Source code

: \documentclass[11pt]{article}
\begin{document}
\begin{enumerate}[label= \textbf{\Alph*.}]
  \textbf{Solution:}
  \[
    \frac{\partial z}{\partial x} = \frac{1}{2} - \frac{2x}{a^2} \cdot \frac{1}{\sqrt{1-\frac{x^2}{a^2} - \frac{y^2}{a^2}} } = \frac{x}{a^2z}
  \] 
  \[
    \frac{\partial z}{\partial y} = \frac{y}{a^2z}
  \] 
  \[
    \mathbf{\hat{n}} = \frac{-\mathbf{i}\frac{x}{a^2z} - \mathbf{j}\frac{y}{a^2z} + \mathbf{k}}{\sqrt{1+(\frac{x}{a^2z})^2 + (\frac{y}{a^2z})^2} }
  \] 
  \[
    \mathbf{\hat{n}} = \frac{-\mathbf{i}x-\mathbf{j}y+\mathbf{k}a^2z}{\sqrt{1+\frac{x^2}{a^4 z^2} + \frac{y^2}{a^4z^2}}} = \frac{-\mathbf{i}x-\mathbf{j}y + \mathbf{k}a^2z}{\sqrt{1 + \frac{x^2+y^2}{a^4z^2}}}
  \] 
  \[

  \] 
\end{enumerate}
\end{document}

--------

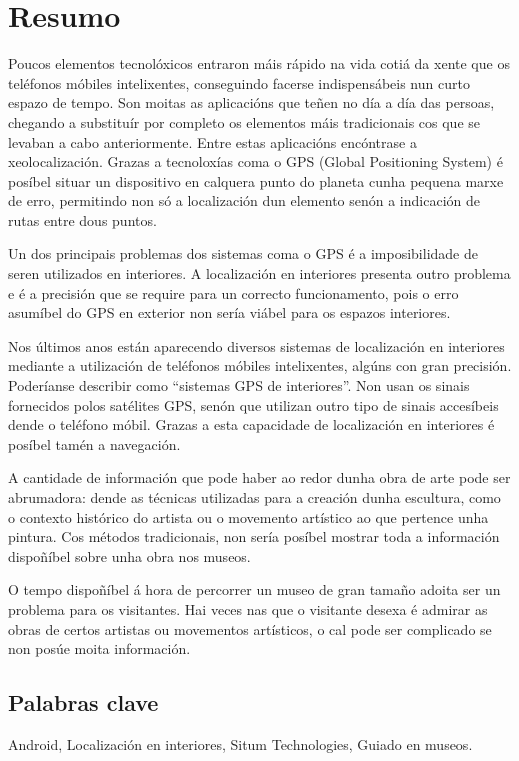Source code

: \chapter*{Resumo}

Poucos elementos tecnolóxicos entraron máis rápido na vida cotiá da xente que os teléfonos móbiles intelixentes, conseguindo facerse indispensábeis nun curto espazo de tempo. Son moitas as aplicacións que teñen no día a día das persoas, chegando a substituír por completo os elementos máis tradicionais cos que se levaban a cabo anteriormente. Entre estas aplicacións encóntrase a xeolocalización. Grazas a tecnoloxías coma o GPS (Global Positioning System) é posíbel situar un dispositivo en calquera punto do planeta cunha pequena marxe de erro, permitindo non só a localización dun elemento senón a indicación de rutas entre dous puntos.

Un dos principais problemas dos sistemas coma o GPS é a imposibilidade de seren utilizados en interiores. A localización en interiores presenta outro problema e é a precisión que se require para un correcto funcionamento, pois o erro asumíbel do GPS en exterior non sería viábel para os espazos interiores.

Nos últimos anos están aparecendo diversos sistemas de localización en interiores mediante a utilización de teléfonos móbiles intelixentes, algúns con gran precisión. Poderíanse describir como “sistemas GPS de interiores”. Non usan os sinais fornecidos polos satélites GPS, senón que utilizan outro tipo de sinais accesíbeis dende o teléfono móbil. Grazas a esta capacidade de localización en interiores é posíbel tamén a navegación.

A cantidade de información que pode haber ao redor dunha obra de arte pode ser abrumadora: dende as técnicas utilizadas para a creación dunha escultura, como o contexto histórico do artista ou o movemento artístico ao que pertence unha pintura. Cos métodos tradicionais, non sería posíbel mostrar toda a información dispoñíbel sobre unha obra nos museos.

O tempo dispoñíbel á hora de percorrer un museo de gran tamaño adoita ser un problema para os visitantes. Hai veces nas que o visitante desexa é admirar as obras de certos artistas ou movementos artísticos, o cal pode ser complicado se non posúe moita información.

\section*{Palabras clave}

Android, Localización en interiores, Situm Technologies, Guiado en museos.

--------

→ **Task requirements**:
Please copy, exactly and with nothing else, the lines above beginning at the line that has "Poucos elementos tecnolóxicos" and ending with the line that has "Un dos principais".

→ **Exercise answer**:
Poucos elementos tecnolóxicos entraron máis rápido na vida cotiá da xente que os teléfonos móbiles intelixentes, conseguindo facerse indispensábeis nun curto espazo de tempo. Son moitas as aplicacións que teñen no día a día das persoas, chegando a substituír por completo os elementos máis tradicionais cos que se levaban a cabo anteriormente. Entre estas aplicacións encóntrase a xeolocalización. Grazas a tecnoloxías coma o GPS (Global Positioning System) é posíbel situar un dispositivo en calquera punto do planeta cunha pequena marxe de erro, permitindo non só a localización dun elemento senón a indicación de rutas entre dous puntos.

Un dos principais problemas dos sistemas coma o GPS é a imposibilidade de seren utilizados en interiores. A localización en interiores presenta outro problema e é a precisión que se require para un correcto funcionamento, pois o erro asumíbel do GPS en exterior non sería viábel para os espazos interiores.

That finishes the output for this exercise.